» WHAT YOU NEED TO DO:
Report how many lines in the data below hold "LaTeX", with no other words.
BEGIN
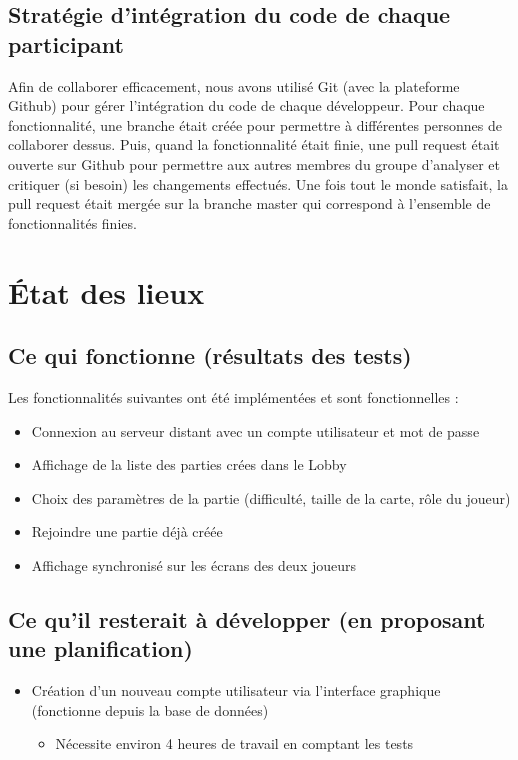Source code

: \documentclass[a4paper,12pt]{article}
\begin{document}
	
	\subsection{Stratégie d'intégration du code de chaque participant}
	Afin de collaborer efficacement, nous avons utilisé Git (avec la plateforme Github) pour gérer l'intégration du code de chaque développeur. Pour chaque fonctionnalité, une branche était créée pour permettre à différentes personnes de collaborer dessus. Puis, quand la fonctionnalité était finie, une pull request était ouverte sur Github pour permettre aux autres membres du groupe d'analyser et critiquer (si besoin) les changements effectués. Une fois tout le monde satisfait, la pull request était mergée sur la branche master qui correspond à l'ensemble de fonctionnalités finies.
	
	\section{État des lieux}
	
	
	\subsection{Ce qui fonctionne (résultats des tests)}
	Les fonctionnalités suivantes ont été implémentées et sont fonctionnelles :
	\begin{itemize}
		\item Connexion au serveur distant avec un compte utilisateur et mot de passe
		\item Affichage de la liste des parties crées dans le Lobby
		\item Choix des paramètres de la partie (difficulté, taille de la carte, rôle du joueur)
		\item Rejoindre une partie déjà créée
		\item Affichage synchronisé sur les écrans des deux joueurs
	\end{itemize}	
	
	\subsection{Ce qu'il resterait à développer (en proposant une planification)}
	
	\begin{itemize}
		\item Création d'un nouveau compte utilisateur via l'interface graphique (fonctionne depuis la base de données)
		\begin{itemize}
			\item Nécessite environ 4 heures de travail en comptant les tests
		\end{itemize}
		
	\end{itemize}
	
\end{document}
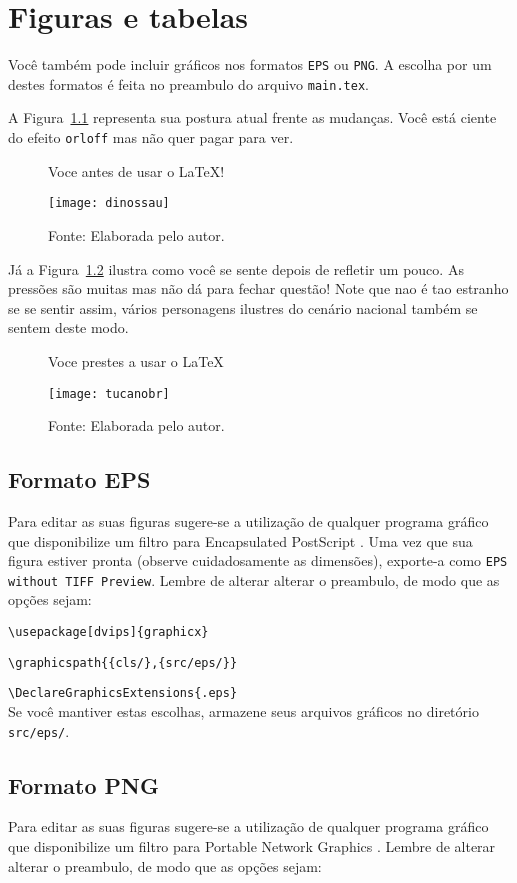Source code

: 
\chapter{Figuras e tabelas}

Você também pode incluir gráficos nos formatos \texttt{EPS} ou \texttt{PNG}. A escolha por um destes formatos é feita no preambulo do arquivo \texttt{main.tex}. 

A Figura~\ref{dinosaur} representa sua postura atual frente as mudanças.
Você está ciente do efeito \texttt{orloff} mas não quer pagar para
ver. \begin{figure}[htbp]
\caption{Voce antes de usar o LaTeX!}%
\centering \texttt{[image: dinossau]}
\caption*{Fonte: Elaborada pelo autor.}
 \label{dinosaur}%
\end{figure}

Já a Figura~\ref{toucan} ilustra como você se sente depois de refletir
um pouco. As pressões são muitas mas não dá para fechar
questão! Note que nao é tao estranho se se sentir assim, vários
personagens ilustres do cenário nacional também se sentem deste modo.
\begin{figure}[htbp]
\caption{Voce prestes a usar o LaTeX}
\centering \texttt{[image: tucanobr]} \label{toucan}%
\caption*{Fonte: Elaborada pelo autor.}
\end{figure}

\section{Formato EPS}

Para editar as suas figuras sugere-se a utilização de qualquer
programa gráfico que disponibilize um filtro para Encapsulated PostScript
\cite{Doron92e}. Uma vez que sua figura estiver pronta (observe cuidadosamente as dimensões), exporte-a como \texttt{EPS without TIFF Preview}. Lembre de alterar alterar o preambulo, de modo que as opções sejam:

\noindent\verb|\usepackage[dvips]{graphicx}|

\noindent\verb|\graphicspath{{cls/},{src/eps/}}|

\noindent\verb|\DeclareGraphicsExtensions{.eps}|\\
Se você mantiver estas escolhas, armazene seus arquivos gráficos no diretório \texttt{src/eps/}.

\section{Formato PNG}
Para editar as suas figuras sugere-se a utilização de qualquer
programa gráfico que disponibilize um filtro para Portable Network Graphics
\cite{Christensson}. Lembre de alterar alterar o preambulo, de modo que as opções sejam:

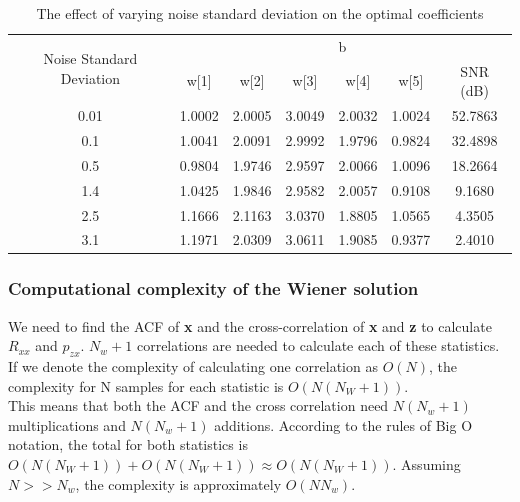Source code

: \documentclass{article}
\begin{document}
\begin{table}[h!]
\centering
\begin{tabular}{|c|c|c|c|c|c|c|}
\hline
\multirow{2}{*}{Noise Standard Deviation} & \multicolumn{6}{c|}{b}                                          \\ \cline{2-7} 
                                          & w{[}1{]} & w{[}2{]} & w{[}3{]} & w{[}4{]} & w{[}5{]} & SNR (dB) \\ \hline
0.01                                      & 1.0002   & 2.0005   & 3.0049   & 2.0032   & 1.0024   & 52.7863  \\ \hline
0.1                                       & 1.0041   & 2.0091   & 2.9992   & 1.9796   & 0.9824   & 32.4898  \\ \hline
0.5                                       & 0.9804   & 1.9746   & 2.9597   & 2.0066   & 1.0096   & 18.2664  \\ \hline
1.4                                       & 1.0425   & 1.9846   & 2.9582   & 2.0057   & 0.9108   & 9.1680   \\ \hline
2.5                                       & 1.1666   & 2.1163   & 3.0370   & 1.8805   & 1.0565   & 4.3505   \\ \hline
3.1                                       & 1.1971   & 2.0309   & 3.0611   & 1.9085   & 0.9377   & 2.4010   \\ \hline
\end{tabular}
\caption{\label{fig:wiener_noise} The effect of varying noise standard deviation on the optimal coefficients}
\end{table}


\subsubsection{Computational complexity of the Wiener solution}

We need to find the ACF of \textbf{x} and the cross-correlation of \textbf{x} and \textbf{z} to calculate $R_{xx}$ and $p_{zx}$. $N_w + 1$ correlations are needed to calculate each of these statistics. If we denote the complexity of calculating one correlation as $O(N)$, the complexity for N samples for each statistic is $O(N(N_W+1))$.\\

This means that both the ACF and the cross correlation need $N(N_w+1)$ multiplications and $N(N_w+1)$ additions. According to the rules of Big O notation, the total for both statistics is $O(N(N_W+1)) + O(N(N_W+1)) \approx O(N(N_W+1))$. Assuming $N>>N_w$, the complexity is approximately $O(NN_w)$.\\
\end{document}
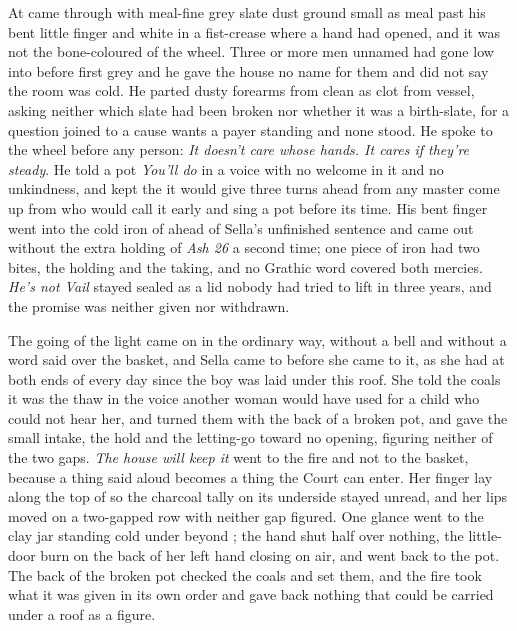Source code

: At   came through  with meal-fine grey slate dust ground small as meal past his bent little finger and white in a fist-crease where a hand had opened, and it was not the bone-coloured  of the wheel. Three or more men unnamed had gone low into  before first grey and he gave the house no name for them and did not say the room was cold. He parted dusty forearms from clean as clot from vessel, asking neither which slate had been broken nor whether it was a birth-slate, for a question joined to a cause wants a payer standing and none stood. He spoke to the wheel before any person: \emph{It doesn't care whose hands. It cares if they're steady}. He told a pot \emph{You'll do} in a voice with no welcome in it and no unkindness, and kept the  it would give three turns ahead from any master come up from  who would call it early and sing a pot before its time. His bent finger went into the cold iron of  ahead of Sella's unfinished sentence and came out without the extra holding of \emph{Ash 26} a second time; one piece of iron had two bites, the holding and the taking, and no Grathic word covered both mercies. \emph{He's not Vail} stayed sealed as a lid nobody had tried to lift in three years, and the promise was neither given nor withdrawn.

\scenebreak

The going of the light came on in the ordinary way, without a bell and without a word said over the basket, and Sella came to  before she came to it, as she had at both ends of every day since the boy was laid under this roof. She told the coals it was the thaw in the voice another woman would have used for a child who could not hear her, and turned them with the back of a broken pot, and gave the small intake, the hold and the letting-go toward no opening, figuring neither of the two gaps. \emph{The house will keep it} went to the fire and not to the basket, because a thing said aloud becomes a thing the Court can enter. Her finger lay along the top of  so the charcoal tally on its underside stayed unread, and her lips moved on a two-gapped row with neither gap figured. One glance went to the clay jar standing cold under  beyond ; the hand shut half over nothing, the little-door burn on the back of her left hand closing on air, and went back to the pot. The back of the broken pot checked the coals and set them, and the fire took what it was given in its own order and gave back nothing that could be carried under a roof as a figure.

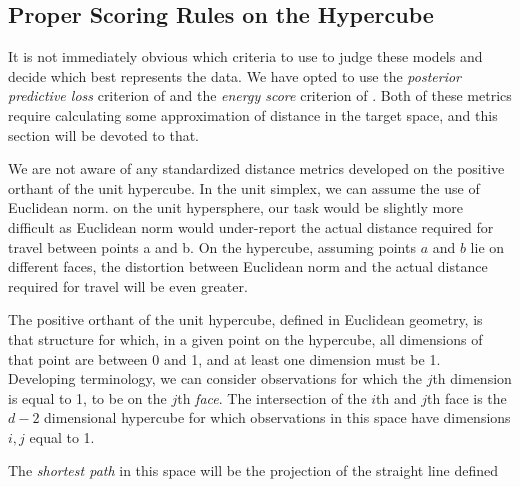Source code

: \subsection{Proper Scoring Rules on the Hypercube}
It is not immediately obvious which criteria to use to judge these models and decide which best
  represents the data.  We have opted to use the \emph{posterior predictive loss} criterion of
  \cite{gelfand1998} and the \emph{energy score} criterion of \cite{gneiting2007}.  Both of these
  metrics require calculating some approximation of distance in the target space, and this
  section will be devoted to that.

We are not aware of any standardized distance metrics developed on the positive orthant of the
  unit hypercube.  In the unit simplex, we can assume the use of Euclidean norm.  on the unit
  hypersphere, our task would be slightly more difficult as Euclidean norm would under-report
  the actual distance required for travel between points a and b.  On the hypercube, assuming
  points $a$ and $b$ lie on different faces, the distortion between Euclidean norm and the
  actual distance required for travel will be even greater.

The positive orthant of the unit hypercube, defined in Euclidean geometry, is that structure for
  which, in a given point on the hypercube, all dimensions of that point are between 0 and 1, and
  at least one dimension must be 1.  Developing terminology, we can consider observations for which
  the $j$th dimension is equal to 1, to be on the $j$th \emph{face}.  The intersection of the $i$th
  and $j$th face is the $d-2$ dimensional hypercube for which observations in this space have
  dimensions $i,j$ equal to 1.

The \emph{shortest path} in this space will be the projection of the straight line defined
END
» RESULT OF THIS TASK:
2